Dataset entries
—————

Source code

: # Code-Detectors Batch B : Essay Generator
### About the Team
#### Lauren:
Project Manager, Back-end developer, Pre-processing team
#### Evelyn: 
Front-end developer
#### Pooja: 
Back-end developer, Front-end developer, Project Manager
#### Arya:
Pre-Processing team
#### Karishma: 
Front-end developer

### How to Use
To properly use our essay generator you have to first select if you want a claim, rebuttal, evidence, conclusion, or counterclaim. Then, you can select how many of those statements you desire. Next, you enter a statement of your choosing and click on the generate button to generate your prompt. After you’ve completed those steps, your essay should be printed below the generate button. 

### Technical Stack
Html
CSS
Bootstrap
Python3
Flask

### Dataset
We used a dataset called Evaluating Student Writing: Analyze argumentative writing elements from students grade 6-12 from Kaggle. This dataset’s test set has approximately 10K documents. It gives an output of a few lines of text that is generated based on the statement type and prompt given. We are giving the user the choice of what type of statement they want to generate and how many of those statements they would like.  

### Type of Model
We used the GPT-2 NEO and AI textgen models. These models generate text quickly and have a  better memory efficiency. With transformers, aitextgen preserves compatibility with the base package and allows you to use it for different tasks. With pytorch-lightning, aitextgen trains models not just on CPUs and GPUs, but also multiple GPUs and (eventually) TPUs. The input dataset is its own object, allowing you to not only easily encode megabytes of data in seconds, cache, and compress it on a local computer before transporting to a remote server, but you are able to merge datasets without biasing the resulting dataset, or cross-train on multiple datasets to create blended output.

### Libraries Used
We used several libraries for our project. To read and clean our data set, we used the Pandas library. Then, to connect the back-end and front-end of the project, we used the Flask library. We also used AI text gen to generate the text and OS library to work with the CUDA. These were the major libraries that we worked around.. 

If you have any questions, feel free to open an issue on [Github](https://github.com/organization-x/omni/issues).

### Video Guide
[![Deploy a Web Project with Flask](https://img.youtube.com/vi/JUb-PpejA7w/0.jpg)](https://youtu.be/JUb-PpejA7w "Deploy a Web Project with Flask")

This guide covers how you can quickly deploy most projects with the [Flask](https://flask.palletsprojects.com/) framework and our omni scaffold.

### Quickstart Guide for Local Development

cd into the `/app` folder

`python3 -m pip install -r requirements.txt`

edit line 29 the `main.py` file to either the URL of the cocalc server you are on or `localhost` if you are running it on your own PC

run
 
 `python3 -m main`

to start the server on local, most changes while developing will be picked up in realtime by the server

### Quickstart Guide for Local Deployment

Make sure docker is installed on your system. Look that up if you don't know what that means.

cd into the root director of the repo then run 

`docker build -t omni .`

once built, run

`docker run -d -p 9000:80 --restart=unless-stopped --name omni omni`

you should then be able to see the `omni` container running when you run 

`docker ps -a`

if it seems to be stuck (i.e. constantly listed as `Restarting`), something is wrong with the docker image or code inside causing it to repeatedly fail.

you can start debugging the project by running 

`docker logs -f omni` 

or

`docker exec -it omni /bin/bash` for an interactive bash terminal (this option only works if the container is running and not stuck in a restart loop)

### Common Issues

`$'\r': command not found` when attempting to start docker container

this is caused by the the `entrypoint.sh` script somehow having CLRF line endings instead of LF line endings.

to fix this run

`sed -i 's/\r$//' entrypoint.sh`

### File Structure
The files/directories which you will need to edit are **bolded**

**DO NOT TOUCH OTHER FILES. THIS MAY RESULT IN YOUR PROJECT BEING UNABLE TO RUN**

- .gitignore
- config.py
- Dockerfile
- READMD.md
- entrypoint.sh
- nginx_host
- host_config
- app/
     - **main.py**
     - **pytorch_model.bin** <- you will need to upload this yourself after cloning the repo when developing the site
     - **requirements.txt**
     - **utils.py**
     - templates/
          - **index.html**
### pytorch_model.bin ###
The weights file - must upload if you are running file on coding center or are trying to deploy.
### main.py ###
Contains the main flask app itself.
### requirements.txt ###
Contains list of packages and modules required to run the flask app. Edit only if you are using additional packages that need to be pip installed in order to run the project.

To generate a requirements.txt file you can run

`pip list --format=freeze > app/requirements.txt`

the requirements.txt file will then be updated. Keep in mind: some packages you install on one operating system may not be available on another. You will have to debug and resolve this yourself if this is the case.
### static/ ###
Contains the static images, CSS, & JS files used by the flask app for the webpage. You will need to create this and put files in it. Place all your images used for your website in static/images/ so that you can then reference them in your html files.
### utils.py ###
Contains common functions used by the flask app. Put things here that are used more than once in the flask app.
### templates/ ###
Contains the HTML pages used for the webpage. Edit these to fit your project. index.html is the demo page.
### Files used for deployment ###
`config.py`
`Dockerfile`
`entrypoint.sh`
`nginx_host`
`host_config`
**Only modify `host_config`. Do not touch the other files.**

—————

**Exercise:** Reproduce the entries above in full, so that each one reads exactly as before.

**Exercise output:**
Source code

: # Code-Detectors Batch B : Essay Generator
### About the Team
#### Lauren:
Project Manager, Back-end developer, Pre-processing team
#### Evelyn: 
Front-end developer
#### Pooja: 
Back-end developer, Front-end developer, Project Manager
#### Arya:
Pre-Processing team
#### Karishma: 
Front-end developer

### How to Use
To properly use our essay generator you have to first select if you want a claim, rebuttal, evidence, conclusion, or counterclaim. Then, you can select how many of those statements you desire. Next, you enter a statement of your choosing and click on the generate button to generate your prompt. After you’ve completed those steps, your essay should be printed below the generate button. 

### Technical Stack
Html
CSS
Bootstrap
Python3
Flask

### Dataset
We used a dataset called Evaluating Student Writing: Analyze argumentative writing elements from students grade 6-12 from Kaggle. This dataset’s test set has approximately 10K documents. It gives an output of a few lines of text that is generated based on the statement type and prompt given. We are giving the user the choice of what type of statement they want to generate and how many of those statements they would like.  

### Type of Model
We used the GPT-2 NEO and AI textgen models. These models generate text quickly and have a  better memory efficiency. With transformers, aitextgen preserves compatibility with the base package and allows you to use it for different tasks. With pytorch-lightning, aitextgen trains models not just on CPUs and GPUs, but also multiple GPUs and (eventually) TPUs. The input dataset is its own object, allowing you to not only easily encode megabytes of data in seconds, cache, and compress it on a local computer before transporting to a remote server, but you are able to merge datasets without biasing the resulting dataset, or cross-train on multiple datasets to create blended output.

### Libraries Used
We used several libraries for our project. To read and clean our data set, we used the Pandas library. Then, to connect the back-end and front-end of the project, we used the Flask library. We also used AI text gen to generate the text and OS library to work with the CUDA. These were the major libraries that we worked around.. 

If you have any questions, feel free to open an issue on [Github](https://github.com/organization-x/omni/issues).

### Video Guide
[![Deploy a Web Project with Flask](https://img.youtube.com/vi/JUb-PpejA7w/0.jpg)](https://youtu.be/JUb-PpejA7w "Deploy a Web Project with Flask")

This guide covers how you can quickly deploy most projects with the [Flask](https://flask.palletsprojects.com/) framework and our omni scaffold.

### Quickstart Guide for Local Development

cd into the `/app` folder

`python3 -m pip install -r requirements.txt`

edit line 29 the `main.py` file to either the URL of the cocalc server you are on or `localhost` if you are running it on your own PC

run
 
 `python3 -m main`

to start the server on local, most changes while developing will be picked up in realtime by the server

### Quickstart Guide for Local Deployment

Make sure docker is installed on your system. Look that up if you don't know what that means.

cd into the root director of the repo then run 

`docker build -t omni .`

once built, run

`docker run -d -p 9000:80 --restart=unless-stopped --name omni omni`

you should then be able to see the `omni` container running when you run 

`docker ps -a`

if it seems to be stuck (i.e. constantly listed as `Restarting`), something is wrong with the docker image or code inside causing it to repeatedly fail.

you can start debugging the project by running 

`docker logs -f omni` 

or

`docker exec -it omni /bin/bash` for an interactive bash terminal (this option only works if the container is running and not stuck in a restart loop)

### Common Issues

`$'\r': command not found` when attempting to start docker container

this is caused by the the `entrypoint.sh` script somehow having CLRF line endings instead of LF line endings.

to fix this run

`sed -i 's/\r$//' entrypoint.sh`

### File Structure
The files/directories which you will need to edit are **bolded**

**DO NOT TOUCH OTHER FILES. THIS MAY RESULT IN YOUR PROJECT BEING UNABLE TO RUN**

- .gitignore
- config.py
- Dockerfile
- READMD.md
- entrypoint.sh
- nginx_host
- host_config
- app/
     - **main.py**
     - **pytorch_model.bin** <- you will need to upload this yourself after cloning the repo when developing the site
     - **requirements.txt**
     - **utils.py**
     - templates/
          - **index.html**
### pytorch_model.bin ###
The weights file - must upload if you are running file on coding center or are trying to deploy.
### main.py ###
Contains the main flask app itself.
### requirements.txt ###
Contains list of packages and modules required to run the flask app. Edit only if you are using additional packages that need to be pip installed in order to run the project.

To generate a requirements.txt file you can run

`pip list --format=freeze > app/requirements.txt`

the requirements.txt file will then be updated. Keep in mind: some packages you install on one operating system may not be available on another. You will have to debug and resolve this yourself if this is the case.
### static/ ###
Contains the static images, CSS, & JS files used by the flask app for the webpage. You will need to create this and put files in it. Place all your images used for your website in static/images/ so that you can then reference them in your html files.
### utils.py ###
Contains common functions used by the flask app. Put things here that are used more than once in the flask app.
### templates/ ###
Contains the HTML pages used for the webpage. Edit these to fit your project. index.html is the demo page.
### Files used for deployment ###
`config.py`
`Dockerfile`
`entrypoint.sh`
`nginx_host`
`host_config`
**Only modify `host_config`. Do not touch the other files.**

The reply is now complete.